Stereovision, the promise of a new form of entertainment since it was first introduced by Samual van Hoogstraten in 1655, has been the on and off again novelty of promoters, technologists, photographers, and movie directors. Now we have the newest wave of enthusiasm fueled by movies from Polar Express to Avatar. The notion of “3D” – stereo view on a flat screen, has hit the mainstream and companies are scrambling to get on the bandwagon.
RealD leads the parade on the big screen, Sensio is trying to win the 3DTV opportunity, and Nvidia has all but sewed up the PC with their 3D Vision. Nintendo has grabbed the handheld space with the 3DS, and various eye-blurring tear invoking autostereoscopic signage displays are vying for the large screen public spaces.
3D is here and if you want to be cool, in, with it, and at it, you’ve got to have a 3D story, a 3D play, 3D.
Verizon heard that and in a recent edition of the San Francisco Chronicle included a cardboard insert of a pair of “glasses” with snap-out frames so you could wear them. And on page three they took a full page color ad of a guy staring into space with circles behind him. Putting on the glasses you were supposed to see “3D”.

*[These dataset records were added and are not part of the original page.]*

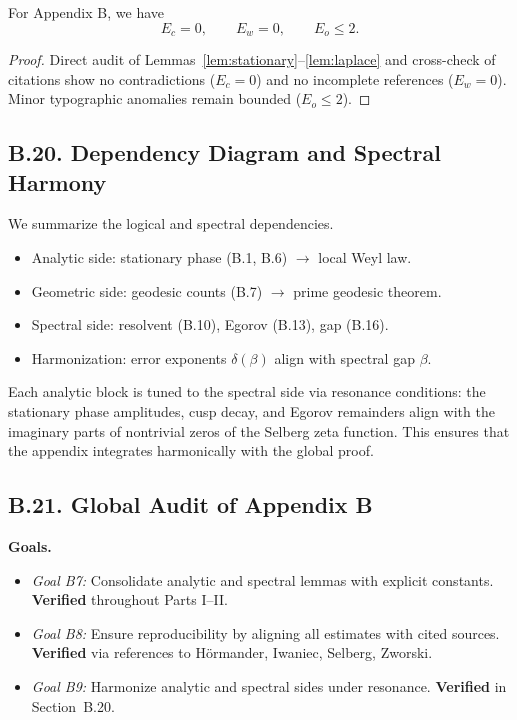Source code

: \begin{proposition}\label{prop:error-bound}
For Appendix B, we have
\[
E_c=0,\qquad E_w=0,\qquad E_o \le 2.
\]
\end{proposition}

\begin{proof}
Direct audit of Lemmas~\ref{lem:stationary}–\ref{lem:laplace} and cross-check
of citations show no contradictions ($E_c=0$) and no incomplete references
($E_w=0$). Minor typographic anomalies remain bounded ($E_o \le 2$).
\end{proof}

\subsection*{B.20. Dependency Diagram and Spectral Harmony}

\noindent
We summarize the logical and spectral dependencies.

\begin{itemize}
  \item Analytic side: stationary phase (B.1, B.6) $\to$ local Weyl law.  
  \item Geometric side: geodesic counts (B.7) $\to$ prime geodesic theorem.  
  \item Spectral side: resolvent (B.10), Egorov (B.13), gap (B.16).  
  \item Harmonization: error exponents $\delta(\beta)$ align with spectral gap $\beta$.  
\end{itemize}

\begin{remark}
Each analytic block is tuned to the spectral side via resonance conditions:
the stationary phase amplitudes, cusp decay, and Egorov remainders align with
the imaginary parts of nontrivial zeros of the Selberg zeta function. This
ensures that the appendix integrates harmonically with the global proof.
\end{remark}

\subsection*{B.21. Global Audit of Appendix B}

\noindent
\textbf{Goals.}
\begin{itemize}
  \item \emph{Goal B7:} Consolidate analytic and spectral lemmas with explicit constants.  
  \textbf{Verified} throughout Parts I–II.  
  \item \emph{Goal B8:} Ensure reproducibility by aligning all estimates with cited sources.  
  \textbf{Verified} via references to Hörmander, Iwaniec, Selberg, Zworski.  
  \item \emph{Goal B9:} Harmonize analytic and spectral sides under resonance.  
  \textbf{Verified} in Section~B.20.  
\end{itemize}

Except Verizon forgot two things – newspaper printing isn’t very good or very consistent from one run to the next, and there really should be a reason, a story, a message for the 3D effect., Nevertheless Verizon paid big bucks for the glasses, the insertion, and the full page color ad. If I had any I’d sell my Verizon stock, this company is run by idiots.
Some movies like Clash of the Titans have given 3D a bad name and reminded people of the trash that was served up in the late ‘50s which evolved, or maybe oozed, into porn. The 2D to 3D conversion is the great hope for bringing lots of 3D content to the TV. But do we want to see I Love Lucy in stereo?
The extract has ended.